Henry had learned before I joined MIE that I had a passion for writing, and that I was freelancing for a few Malawian newspapers. He offered his encouragement by not merely congratulating me, but also reading my stories and engaging me in discussions about them. He was an avid reader and writer himself, frequently writing lengthy analytical features for Malawian newspapers. He was convinced that as editors of educational materials, we had a lot in common with, and to learn from, journalism. He was an intellectual in his own right, very well informed about Malawi's movers and shakers, and about world affairs.
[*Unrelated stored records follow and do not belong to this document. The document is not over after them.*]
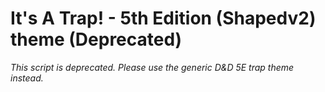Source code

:# It's A Trap! - 5th Edition (Shapedv2) theme (Deprecated)

_This script is deprecated. Please use the generic D&D 5E trap theme instead._
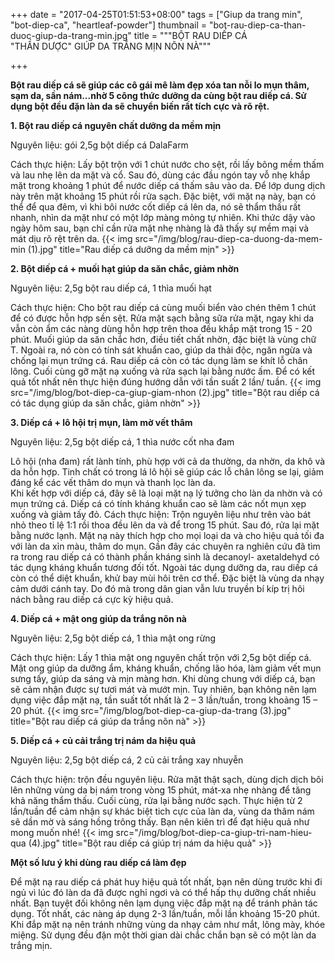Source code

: +++
date = "2017-04-25T01:51:53+08:00"
tags = ["Giup da trang min", "bot-diep-ca", "heartleaf-powder"]
thumbnail = "bot-rau-diep-ca-than-duoc-giup-da-trang-min.jpg"
title = """BỘT RAU DIẾP CÁ  
 "THẦN DƯỢC" GIÚP DA TRẮNG MỊN NÕN NÀ"""

+++
 
**Bột rau diếp cá sẽ giúp các cô gái mê làm đẹp xóa tan nỗi lo mụn thâm, sạm da, sần nám...nhờ 5 công thức dưỡng da cùng bột rau diếp cá. Sử dụng bột đều đặn làn da sẽ chuyển biến rất tích cực và rõ rệt.**<!--more--> 

**1.	Bột rau diếp cá nguyên chất dưỡng da mềm mịn** 

Nguyên liệu: gói 2,5g bột diếp cá DalaFarm

Cách thực hiện: Lấy bột trộn với 1 chút nước cho sệt, rồi lấy bông mềm thấm và lau nhẹ lên da mặt và cổ. Sau đó, dùng các đầu ngón tay vỗ nhẹ khắp mặt trong khoảng 1 phút để nước diếp cá thấm sâu vào da. Để lớp dung dịch này trên mặt khoảng 15 phút rồi rửa sạch. 
Đặc biệt, với mặt nạ này, bạn có thể để qua đêm, vì khi bôi nước cốt diếp cá lên da, nó sẽ thẩm thấu rất nhanh, nhìn da mặt như có một lớp màng mỏng tự nhiên. Khi thức dậy vào ngày hôm sau, bạn chỉ cần rửa mặt nhẹ nhàng là đã thấy sự mềm mại và mát dịu rõ rệt trên da.
 {{< img src="/img/blog/rau-diep-ca-duong-da-mem-min (1).jpg" title="Rau diếp cá dưỡng da mềm mịn" >}}

 **2. Bột diếp cá + muối hạt giúp da săn chắc, giảm nhờn**

 Nguyên liệu: 2,5g bột rau diếp cá, 1 thìa muối hạt

Cách thực hiện: Cho bột rau diếp cá cùng muối biển vào chén thêm 1 chút để có được hỗn hợp sền sệt. Rửa mặt sạch bằng sữa rửa mặt, ngay khi da vẫn còn ẩm các nàng dùng hỗn hợp trên thoa đều khắp mặt trong 15 - 20 phút.
Muối giúp da săn chắc hơn, điều tiết chất nhờn, đặc biệt là vùng chữ T. Ngoài ra, nó còn có tính sát khuẩn cao, giúp da thải độc, ngăn ngừa và chống lại mụn trứng cá. Rau diếp cá còn có tác dụng làm se khít lỗ chân lông.
Cuối cùng gỡ mặt nạ xuống và rửa sạch lại bằng nước ấm. Để có kết quả tốt nhất nên thực hiện đúng hướng dẫn với tần suất 2 lần/ tuần.
{{< img src="/img/blog/bot-diep-ca-giup-giam-nhon (2).jpg" title="Bột rau diếp cá có tác dụng giúp da săn chắc, giảm nhờn" >}}

**3. Diếp cá + lô hội trị mụn, làm mờ vết thâm**

Nguyên liệu: 2,5g bột diếp cá, 1 thìa nước cốt nha đam

Lô hội (nha đam) rất lành tính, phù hợp với cả da thường, da nhờn, da khô và da hỗn hợp. Tinh chất có trong lá lô hội sẽ giúp các lỗ chân lông se lại, giảm đáng kể các vết thâm do mụn và thanh lọc làn da.  
Khi kết hợp với diếp cá, đây sẽ là loại mặt nạ lý tưởng cho làn da nhờn và có mụn trứng cá. Diếp cá có tính kháng khuẩn cao sẽ làm các nốt mụn xẹp xuống và giảm tấy đỏ.
Cách thực hiện: Trộn nguyên liệu như trên vào bát nhỏ theo tỉ lệ 1:1 rồi thoa đều lên da và để trong 15 phút. Sau đó,  rửa lại mặt bằng nước lạnh. Mặt nạ này thích hợp cho mọi loại da và cho hiệu quả tối đa với làn da xỉn màu, thâm do mụn.
Gần đây các chuyên ra nghiên cứu đã tìm ra trong rau diếp cá có thành phần kháng sinh là decanoyl- axetaldehyd có tác dụng kháng khuẩn tương đối tốt. Ngoài tác dụng dưỡng da, rau diếp cá còn có thể diệt khuẩn, khử bay mùi hôi trên cơ thể. Đặc biệt là vùng da nhạy cảm dưới cánh tay. Do đó mà trong dân gian vẫn lưu truyền bí kíp trị hôi nách bằng rau diếp cá cực kỳ hiệu quả. 
 
 **4. Diếp cá + mật ong giúp da trắng nõn nà**

 Nguyên liệu: 2,5g bột diếp cá, 1 thìa mật ong rừng

Cách thực hiện: Lấy 1 thìa mật ong nguyên chất trộn với 2,5g bột diếp cá. Mật ong giúp da dưỡng ẩm, kháng khuẩn, chống lão hóa, làm giảm vết mụn sưng tấy, giúp da sáng và mịn màng hơn. Khi dùng chung với diếp cá, bạn sẽ cảm nhận được sự tươi mát và mướt mịn.
Tuy nhiên, bạn không nên lạm dụng việc đắp mặt nạ, tần suất tốt nhất là 2 – 3 lần/tuần, trong khoảng 15 – 20 phút.
{{< img src="/img/blog/bot-diep-ca-giup-da-trang (3).jpg" title="Bột rau diếp cá giúp da trắng nõn nà" >}}

**5. Diếp cá + củ cải trắng trị nám da hiệu quả**

Nguyên liệu: 2,5g bột diếp cá, 2 củ cải trắng xay nhuyễn

Cách thực hiện: trộn đều nguyên liệu. Rửa mặt thật sạch, dùng dịch dịch bôi lên những vùng da bị nám trong vòng 15 phút, mát-xa nhẹ nhàng để tăng khả năng thẩm thấu. Cuối cùng, rửa lại bằng nước sạch.
Thực hiện từ 2 lần/tuần để cảm nhận sự khác biệt tich cực của làn da, vùng da thâm nám sẽ dần mờ và sáng hồng trông thấy. Bạn nên kiên trì để đạt hiệu quả như mong muốn nhé!
{{< img src="/img/blog/bot-diep-ca-giup-tri-nam-hieu-qua (4).jpg" title="Bột rau diếp cá giúp trị nám da hiệu quả" >}}

**Một số lưu ý khi dùng rau diếp cá làm đẹp**

Để mặt nạ rau diếp cá phát huy hiệu quả tốt nhất, bạn nên dùng trước khi đi ngủ vì lúc đó làn da đã được nghỉ ngơi và có thể hấp thụ dưỡng chất nhiều nhất.
Bạn tuyệt đối không nên lạm dụng việc đắp mặt nạ để tránh phản tác dụng. Tốt nhất, các nàng áp dụng 2-3 lần/tuần, mỗi lần khoảng 15-20 phút. Khi đắp mặt nạ nên tránh những vùng da nhạy cảm như mắt, lông mày, khóe miệng. Sử dụng đều đặn một thời gian dài chắc chắn bạn sẽ có một làn da trắng mịn.

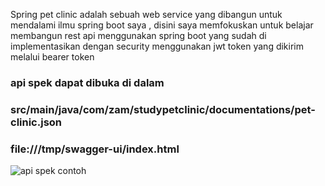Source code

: Spring pet clinic adalah sebuah web service yang dibangun untuk mendalami ilmu spring boot saya , disini saya memfokuskan untuk belajar membangun rest api menggunakan spring boot yang sudah di implementasikan dengan security menggunakan jwt token yang dikirim melalui bearer token

### api spek dapat dibuka di dalam 
### src/main/java/com/zam/studypetclinic/documentations/pet-clinic.json
### file:///tmp/swagger-ui/index.html
![api spek contoh](https://ibb.co/vjvsm7T)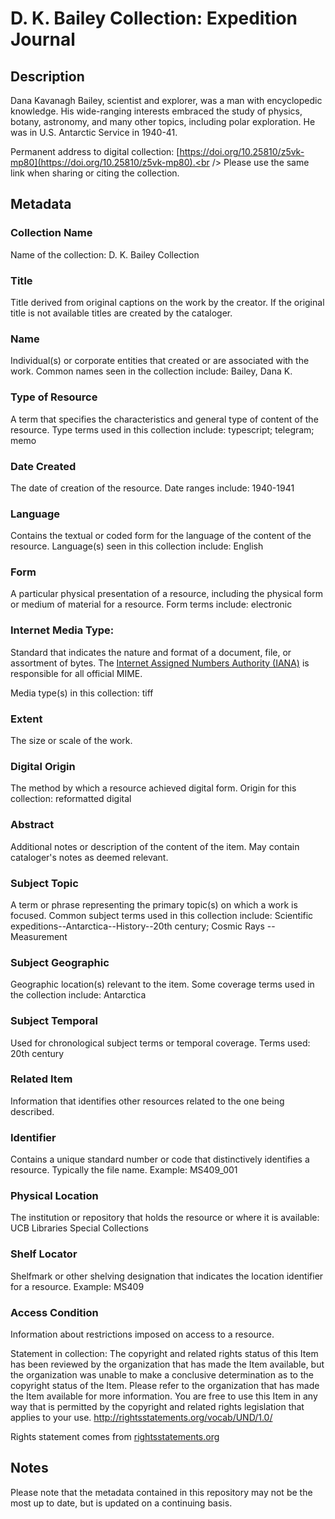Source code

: # D. K. Bailey Collection: Expedition Journal
## Description
Dana Kavanagh Bailey, scientist and explorer, was a man with encyclopedic knowledge. His wide-ranging interests embraced the study of physics, botany, astronomy, and many other topics, including polar exploration. He was in U.S. Antarctic Service in 1940-41.

Permanent address to digital collection: [https://doi.org/10.25810/z5vk-mp80](https://doi.org/10.25810/z5vk-mp80).<br /> 
Please use the same link when sharing or citing the collection.
## Metadata
### Collection Name
Name of the collection: D. K. Bailey Collection
### Title
Title derived from original captions on the work by the creator. If the original title is not available titles are created by the cataloger.
### Name
Individual(s) or corporate entities that created or are associated with the work. Common names seen in the collection include: Bailey, Dana K.
### Type of Resource
A term that specifies the characteristics and general type of content of the resource. Type terms used in this collection include: typescript; telegram; memo
### Date Created
The date of creation of the resource. Date ranges include: 1940-1941
### Language
Contains the textual or coded form for the language of the content of the resource. Language(s) seen in this collection include: English
### Form
A particular physical presentation of a resource, including the physical form or medium of material for a resource. Form terms include: electronic

### Internet Media Type: 
Standard that indicates the nature and format of a document, file, or assortment of bytes. The [Internet Assigned Numbers Authority (IANA)](https://www.iana.org/assignments/media-types/media-types.xhtml) is responsible for all official MIME. 

Media type(s) in this collection: tiff
### Extent
The size or scale of the work.
### Digital Origin
The method by which a resource achieved digital form. Origin for this collection: reformatted digital

### Abstract
Additional notes or description of the content of the item. May contain cataloger's notes as deemed relevant.

### Subject Topic
A term or phrase representing the primary topic(s) on which a work is focused. Common subject terms used in this collection include: Scientific expeditions--Antarctica--History--20th century; Cosmic Rays -- Measurement
### Subject Geographic
Geographic location(s) relevant to the item. Some coverage terms used in the collection include: Antarctica
### Subject Temporal
Used for chronological subject terms or temporal coverage. Terms used: 20th century 
### Related Item
Information that identifies other resources related to the one being described.
### Identifier
Contains a unique standard number or code that distinctively identifies a resource. Typically the file name. Example: MS409_001
### Physical Location
The institution or repository that holds the resource or where it is available: UCB Libraries Special Collections
### Shelf Locator
Shelfmark or other shelving designation that indicates the location identifier for a resource. Example: MS409
### Access Condition
Information about restrictions imposed on access to a resource.

Statement in collection: The copyright and related rights status of this Item has been reviewed by the organization that has made the Item available, but the organization was unable to make a conclusive determination as to the copyright status of the Item. Please refer to the organization that has made the Item available for more information. You are free to use this Item in any way that is permitted by the copyright and related rights legislation that applies to your use. http://rightsstatements.org/vocab/UND/1.0/

Rights statement comes from [rightsstatements.org](https://rightsstatements.org/page/1.0/?language=en)

## Notes
Please note that the metadata contained in this repository may not be the most up to date, but is updated on a continuing basis.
It was through Henry Malunda that I learned of the 1994 release of the much-awaited book by Dr. John Lwanda, Kamuzu Banda of Malawi: A Study in Promise, Power and Paralysis (1993). Henry read the book in one sitting and came to work the next morning profusely recommending it to everyone. He was particularly fascinated by how deeply insightful and knowledgeable Dr. Lwanda was about the inner workings of Kamuzu's dictatorship. Henry was even more impressed by how current the book was, describing how it captured the very recent Malawi Army rapid and thorough routing of Kamuzu Banda's paramilitary wing, the Malawi Young Pioneers, in Operation Bwezani. I knew I had to buy my own copy and read the book, one of the earliest intellectual manifestations that Malawi was undergoing profound political change.
When the Malawi Institute of Journalism (MIJ) became fully operational in the late 1990s, Dr. James Ng'ombe hired Henry away from MIE, where Henry excelled at training Malawi's new crop of journalists in the post-dictatorship era. I corresponded with him for a while, during which time he forwarded me news bulletins from MIJ Radio, which I happily forwarded onto to other listservs.
Some two years ago the MIE administration convinced Henry to return to MIE to his old post as Editor, which he happily did. I last spoke with him less than a year ago when a schools project I was working on needed professional advice on educational publishing copyright. And there was no better-qualified person to answer that question than Henry.
I am deeply saddened to hear about his death, but I am content to know that he is in a better place now. Several years ago as we communicated back and forth when he was at MIJ, I wrote him an email in which I thanked him for everything he had done for me from the moment I joined MIE to the time I left. He is one of the people who have played a very important role in my life, giving me a leg up on my professional and intellectual itinerary, allowing me to embark on the few modest accomplishments I can lay claim to.
During my time at MIE, he led the editorial unit and developed it into an operation with state of the art equipment and cutting edge desktop publishing capacity. He led the team in developing and designing a style manual for educational editing and publishing in Malawi. Under the managerial aegis of Wise Chauluka, then publishing manager and assistant director at MIE, Henry oversaw the editing, designing, typesetting and publishing of the entire stock of textbooks that Malawian schools, teachers and pupils used up until PCAR three years ago. He probably continued from where he had left off when he returned to MIE two years ago, as ably as he probably did when he trained a whole generation of Malawian journalists during the years he spent at MIJ. He touched those who knew him, and left Malawi a much better place than he had found it.